Senate. The Senate will continue to consider nominations. It remains unclear whether the Senate will be able to move forward on consideration of a minibus appropriations measure that packages three FY 2024 spending bills – Agriculture/FDA, Military Construction/VA, and Transportation/HUD. Progress has been delayed as there is opposition to considering the bills as a package rather than separately. The Senate will have a short work week in order to allow Senators to attend the funeral service on Thursday at 4 p.m. EDT (1 p.m. PDT) for Senator Dianne Feinstein (D-Calif.). The Senate is scheduled to be in recess next week.

House. The House was scheduled to be in recess until Oct. 17 but now will be in session this week and possibly next week. While there’s no official word yet about next week, the new schedule for this week calls for the consideration of two FY 2024 appropriations bills. On Tuesday and Wednesday, the House plans to consider the Energy and Water Development spending bill, followed by votes Thursday on the Legislative Branch bill. Last week, the House passed the appropriations bills for Defense, Homeland Security, and State/Foreign Operations, while failing to approve the Agriculture/FDA measure.

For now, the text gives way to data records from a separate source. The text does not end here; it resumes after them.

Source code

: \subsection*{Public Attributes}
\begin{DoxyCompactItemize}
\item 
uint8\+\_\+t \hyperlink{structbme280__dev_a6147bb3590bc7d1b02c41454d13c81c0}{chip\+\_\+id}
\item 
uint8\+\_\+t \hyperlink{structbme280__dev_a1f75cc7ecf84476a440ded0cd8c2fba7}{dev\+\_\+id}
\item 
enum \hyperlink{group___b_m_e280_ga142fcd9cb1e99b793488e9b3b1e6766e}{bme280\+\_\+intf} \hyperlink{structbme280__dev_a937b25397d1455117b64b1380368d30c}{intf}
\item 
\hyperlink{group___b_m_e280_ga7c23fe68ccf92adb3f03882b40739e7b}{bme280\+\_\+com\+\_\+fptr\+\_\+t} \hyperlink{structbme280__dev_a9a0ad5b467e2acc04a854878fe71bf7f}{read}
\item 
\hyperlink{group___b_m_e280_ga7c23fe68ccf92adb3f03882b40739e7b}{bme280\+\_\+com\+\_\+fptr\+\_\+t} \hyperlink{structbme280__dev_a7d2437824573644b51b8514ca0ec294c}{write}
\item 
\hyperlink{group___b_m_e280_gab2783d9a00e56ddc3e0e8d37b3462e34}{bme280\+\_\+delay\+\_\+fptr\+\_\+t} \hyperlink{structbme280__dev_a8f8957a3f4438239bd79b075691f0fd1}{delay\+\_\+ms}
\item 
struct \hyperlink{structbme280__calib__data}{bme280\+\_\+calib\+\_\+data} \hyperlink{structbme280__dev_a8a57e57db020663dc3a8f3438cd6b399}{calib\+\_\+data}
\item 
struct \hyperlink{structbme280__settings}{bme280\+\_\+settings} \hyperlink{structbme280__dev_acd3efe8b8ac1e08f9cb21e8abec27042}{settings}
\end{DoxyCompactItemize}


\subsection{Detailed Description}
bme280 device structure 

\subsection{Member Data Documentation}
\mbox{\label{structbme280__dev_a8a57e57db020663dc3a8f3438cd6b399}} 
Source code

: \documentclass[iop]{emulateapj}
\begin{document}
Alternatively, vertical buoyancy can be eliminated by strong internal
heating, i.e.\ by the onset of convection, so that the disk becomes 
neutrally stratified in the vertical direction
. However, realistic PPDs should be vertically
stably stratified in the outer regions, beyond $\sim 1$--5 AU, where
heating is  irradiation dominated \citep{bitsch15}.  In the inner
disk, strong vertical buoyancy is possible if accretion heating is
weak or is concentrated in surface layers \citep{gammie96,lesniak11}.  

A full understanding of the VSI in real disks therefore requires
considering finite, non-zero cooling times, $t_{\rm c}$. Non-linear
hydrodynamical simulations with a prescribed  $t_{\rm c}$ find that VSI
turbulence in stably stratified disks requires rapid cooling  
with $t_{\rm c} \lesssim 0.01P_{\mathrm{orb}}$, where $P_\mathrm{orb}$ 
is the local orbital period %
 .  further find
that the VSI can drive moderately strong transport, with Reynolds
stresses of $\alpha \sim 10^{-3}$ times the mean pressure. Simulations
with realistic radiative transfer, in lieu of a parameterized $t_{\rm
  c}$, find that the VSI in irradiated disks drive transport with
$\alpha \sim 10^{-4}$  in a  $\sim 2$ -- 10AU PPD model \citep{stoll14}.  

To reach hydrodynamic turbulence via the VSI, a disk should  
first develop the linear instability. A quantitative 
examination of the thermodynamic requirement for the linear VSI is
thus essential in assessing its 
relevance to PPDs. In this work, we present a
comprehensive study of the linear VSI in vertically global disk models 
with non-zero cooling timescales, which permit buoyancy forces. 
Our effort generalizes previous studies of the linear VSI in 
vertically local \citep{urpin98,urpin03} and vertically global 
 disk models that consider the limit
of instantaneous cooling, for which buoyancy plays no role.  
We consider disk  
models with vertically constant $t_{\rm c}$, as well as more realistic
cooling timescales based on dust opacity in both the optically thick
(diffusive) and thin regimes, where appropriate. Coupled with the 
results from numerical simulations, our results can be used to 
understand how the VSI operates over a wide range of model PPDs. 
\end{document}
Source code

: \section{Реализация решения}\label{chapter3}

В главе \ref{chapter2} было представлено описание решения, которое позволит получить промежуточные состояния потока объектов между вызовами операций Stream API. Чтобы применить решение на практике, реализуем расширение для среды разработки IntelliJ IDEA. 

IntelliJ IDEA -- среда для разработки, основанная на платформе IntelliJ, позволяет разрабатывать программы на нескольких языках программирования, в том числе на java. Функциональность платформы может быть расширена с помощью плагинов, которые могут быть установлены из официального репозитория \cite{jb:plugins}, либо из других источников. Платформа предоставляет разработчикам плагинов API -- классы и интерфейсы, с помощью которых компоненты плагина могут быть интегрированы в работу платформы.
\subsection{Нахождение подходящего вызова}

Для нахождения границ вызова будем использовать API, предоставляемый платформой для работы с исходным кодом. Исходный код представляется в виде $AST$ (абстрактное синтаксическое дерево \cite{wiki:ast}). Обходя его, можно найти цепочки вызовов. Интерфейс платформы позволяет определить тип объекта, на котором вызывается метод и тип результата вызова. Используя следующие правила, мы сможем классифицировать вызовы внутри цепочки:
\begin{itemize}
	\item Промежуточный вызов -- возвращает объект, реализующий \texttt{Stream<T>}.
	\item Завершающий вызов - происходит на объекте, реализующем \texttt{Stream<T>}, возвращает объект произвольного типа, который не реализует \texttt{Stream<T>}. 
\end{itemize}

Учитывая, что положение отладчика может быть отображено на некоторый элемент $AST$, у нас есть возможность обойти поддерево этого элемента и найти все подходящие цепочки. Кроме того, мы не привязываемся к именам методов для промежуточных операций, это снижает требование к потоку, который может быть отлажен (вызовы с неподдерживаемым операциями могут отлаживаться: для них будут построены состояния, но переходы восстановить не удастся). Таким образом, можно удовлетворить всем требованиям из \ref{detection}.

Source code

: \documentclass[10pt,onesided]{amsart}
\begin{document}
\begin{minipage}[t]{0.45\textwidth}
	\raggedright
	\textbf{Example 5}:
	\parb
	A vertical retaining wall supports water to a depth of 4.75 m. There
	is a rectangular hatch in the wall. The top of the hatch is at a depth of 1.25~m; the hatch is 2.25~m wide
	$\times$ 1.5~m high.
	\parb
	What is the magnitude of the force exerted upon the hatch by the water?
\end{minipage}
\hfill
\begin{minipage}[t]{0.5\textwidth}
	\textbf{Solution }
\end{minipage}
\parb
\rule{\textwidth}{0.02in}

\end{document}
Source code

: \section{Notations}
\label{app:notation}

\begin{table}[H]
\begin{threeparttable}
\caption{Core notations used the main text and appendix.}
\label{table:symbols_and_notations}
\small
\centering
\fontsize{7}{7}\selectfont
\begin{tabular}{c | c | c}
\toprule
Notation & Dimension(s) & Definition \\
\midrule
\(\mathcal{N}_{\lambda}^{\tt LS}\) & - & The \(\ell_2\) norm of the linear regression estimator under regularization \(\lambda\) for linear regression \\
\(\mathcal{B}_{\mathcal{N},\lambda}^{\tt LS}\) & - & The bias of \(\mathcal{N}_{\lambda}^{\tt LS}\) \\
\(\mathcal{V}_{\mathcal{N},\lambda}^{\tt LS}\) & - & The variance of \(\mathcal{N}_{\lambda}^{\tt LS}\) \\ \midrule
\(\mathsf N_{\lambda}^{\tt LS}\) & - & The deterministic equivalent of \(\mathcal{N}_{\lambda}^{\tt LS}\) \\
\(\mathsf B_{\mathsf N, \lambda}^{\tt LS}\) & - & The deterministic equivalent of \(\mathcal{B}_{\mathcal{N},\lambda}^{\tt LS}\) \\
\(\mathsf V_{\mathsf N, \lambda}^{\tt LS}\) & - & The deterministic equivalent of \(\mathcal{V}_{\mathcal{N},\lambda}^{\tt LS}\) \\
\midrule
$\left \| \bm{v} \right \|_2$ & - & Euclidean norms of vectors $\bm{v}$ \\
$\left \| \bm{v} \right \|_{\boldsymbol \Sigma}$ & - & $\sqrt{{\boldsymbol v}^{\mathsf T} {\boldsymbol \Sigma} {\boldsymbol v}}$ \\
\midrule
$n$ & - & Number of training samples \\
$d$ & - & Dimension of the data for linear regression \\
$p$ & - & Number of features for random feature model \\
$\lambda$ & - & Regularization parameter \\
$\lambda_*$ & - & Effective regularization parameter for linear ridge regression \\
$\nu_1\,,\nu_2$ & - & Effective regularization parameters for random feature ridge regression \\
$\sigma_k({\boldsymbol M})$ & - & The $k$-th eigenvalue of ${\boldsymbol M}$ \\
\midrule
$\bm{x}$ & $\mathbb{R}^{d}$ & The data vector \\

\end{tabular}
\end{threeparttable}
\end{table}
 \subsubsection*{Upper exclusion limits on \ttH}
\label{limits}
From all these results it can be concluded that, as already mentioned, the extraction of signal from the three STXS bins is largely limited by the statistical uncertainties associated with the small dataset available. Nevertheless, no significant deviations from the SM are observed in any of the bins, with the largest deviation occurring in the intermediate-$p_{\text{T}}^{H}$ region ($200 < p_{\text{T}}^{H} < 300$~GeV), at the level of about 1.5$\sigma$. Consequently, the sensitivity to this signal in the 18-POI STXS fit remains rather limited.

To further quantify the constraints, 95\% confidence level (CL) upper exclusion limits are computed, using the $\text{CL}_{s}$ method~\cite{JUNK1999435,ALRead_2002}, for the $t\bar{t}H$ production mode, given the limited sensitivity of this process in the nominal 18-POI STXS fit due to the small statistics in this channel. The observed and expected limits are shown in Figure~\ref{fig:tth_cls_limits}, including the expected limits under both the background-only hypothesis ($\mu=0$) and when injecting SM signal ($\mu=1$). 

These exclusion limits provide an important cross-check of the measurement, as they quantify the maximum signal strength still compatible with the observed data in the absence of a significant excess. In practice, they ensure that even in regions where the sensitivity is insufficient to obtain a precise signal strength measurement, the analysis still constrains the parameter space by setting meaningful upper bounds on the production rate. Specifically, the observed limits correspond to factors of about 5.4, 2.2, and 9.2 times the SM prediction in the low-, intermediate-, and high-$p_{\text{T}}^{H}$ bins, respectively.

The House schedule, however, may not go as envisioned by the leadership, depending on Rep. Matt Gaetz (R-Fla.). Gaetz was one of 90 House Republicans who opposed the Continuing Resolution that was approved Saturday in the House on a 335-91 vote (with one Democrat in opposition due to the lack of aid for Ukraine) and then approved in the Senate 88-9, with all “no” votes coming from Republicans. Gaetz has long been at odds with Speaker Kevin McCarthy and plans to move forward later this week on a motion to vacate the chair, which would remove McCarthy as Speaker if successful.

Motion to Vacate. Under the rules that Republicans adopted at the beginning of this Congress, one member can offer a privileged resolution to vacate the Office of the Speaker. The 2023 change restored the rule to the policy of Congresses before a Democratic change in 2019. Under Speaker Nancy Pelosi, Democrats changed the rule in 2019 so that a motion to vacate the chair could only be offered if a majority of one party decided to do so. While McCarthy originally proposed changing the rule so that five lawmakers in the majority party could offer the motion, Republican opponents of his candidacy for Speaker insisted that the rule reinstate the ability of just one lawmaker to offer the motion.

Once the privileged resolution is introduced, a lawmaker can request a vote, and a vote must be held within two legislative days. However, another lawmaker could move to table the resolution. If the House were to approve the motion to table, by a majority vote, the resolution would be set aside and McCarthy would remain as Speaker. If the resolution is not tabled, there would then be a vote on whether McCarthy should continue as Speaker. McCarthy’s fate appears to lie in the hands of House Democrats, who have not decided how they will proceed.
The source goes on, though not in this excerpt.